Doctors usually do not consider a patient “cured” until the chance of cancer returning is extremely low. If cancer does return, it usually happens within 5 years of having a remission. Because of this, doctors do not consider a patient cured unless the cancer has not come back within 5 years of remission. The five-year cutoff does not apply to all cancers.

What is a CBC?

A Complete Blood Count (CBC) is a frequently ordered blood test that tells clinicians the status of your: 1) White blood cell count, 2) Hemoglobin, and 3) Platelet count at the time the test was taken.

Common uses:
1) White blood cell count (WBC): is used to determine infection risk, or response to chemotherapy. Certain chemotherapy agents may harm our good infection-fighting cells. Sometimes chemotherapy may need to be delayed to allow these cells to recover.

2) Hemoglobin: is used to determine if someone is anemic.

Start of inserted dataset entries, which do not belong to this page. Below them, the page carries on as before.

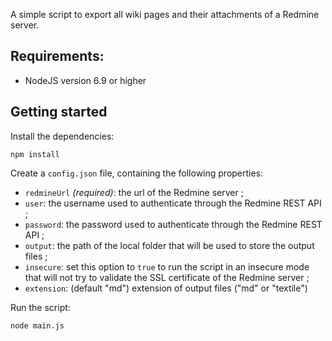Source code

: 
A simple script to export all wiki pages and their attachments of a Redmine server.

## Requirements:

* NodeJS version 6.9 or higher

## Getting started

Install the dependencies:

```
npm install
```

Create a ```config.json``` file, containing the following properties:

* ```redmineUrl``` _(required)_: the url of the Redmine server ;
* ```user```: the username used to authenticate through the Redmine REST API ;
* ```password```: the password used to authenticate through the Redmine REST API ;
* ```output```: the path of the local folder that will be used to store the output files ;
* ```insecure```: set this option to ```true``` to run the script in an insecure mode that will not try to validate the SSL certificate of the Redmine server ;
* ```extension```: (default "md") extension of output files ("md" or "textile")

Run the script:

```
node main.js
```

Anytime the hemoglobin is below 12 g/dL, the person is said to be anemic. Red blood cell transfusions, and sometimes iron can be given to restore the hemoglobin level, but anemia treatment should always aim at treating the underlying cause or condition.

3) Platelet count: is used to determine if the risk of bleeding is increased or if a platelet transfusion is required to prevent bleeding. Certain medications that increase bleeding risk, such as: aspirin, certain chemotherapy agents, and blood thinners, may need to be stopped temporarily until the platelet count is within a safe range.

What is a CMP?

A Comprehensive Metabolic Panel (CMP) is a frequently ordered blood test that tells clinicians the status of your: 1) Electrolytes & Acid/Base status2) Kidney function, 3) Liver function, 4) Blood sugar, and 5) Calcium at the time the test was taken. It is commonly used to monitor liver and kidney function when beginning new medications such as chemotherapy. A total of 14 tests are run simultaneously and are shown below.

Electrolytes & Acid/Base status:
1) Sodium, 2) Potassium, 3) Carbon dioxide, 4) Chloride

Kidney Function:
5) BUN (blood urea nitrogen), 6) Serum creatinine (Scr)

Liver Function:
7) AST, 8) ALT, 9) Total bilirubin, 10) Alk Phos, 11) Albumin, 12) Total protein

Blood sugar:
13) Serum glucose

14) Serum calcium

What is Specialty Pharmacy?

A pharmacy that manages the handling and services for drugs used by patients with rare or chronic diseases. This has expanded in the last several years to include very expensive drugs used to treat cancer, mainly oral cancer medications or injections that can be taken at home.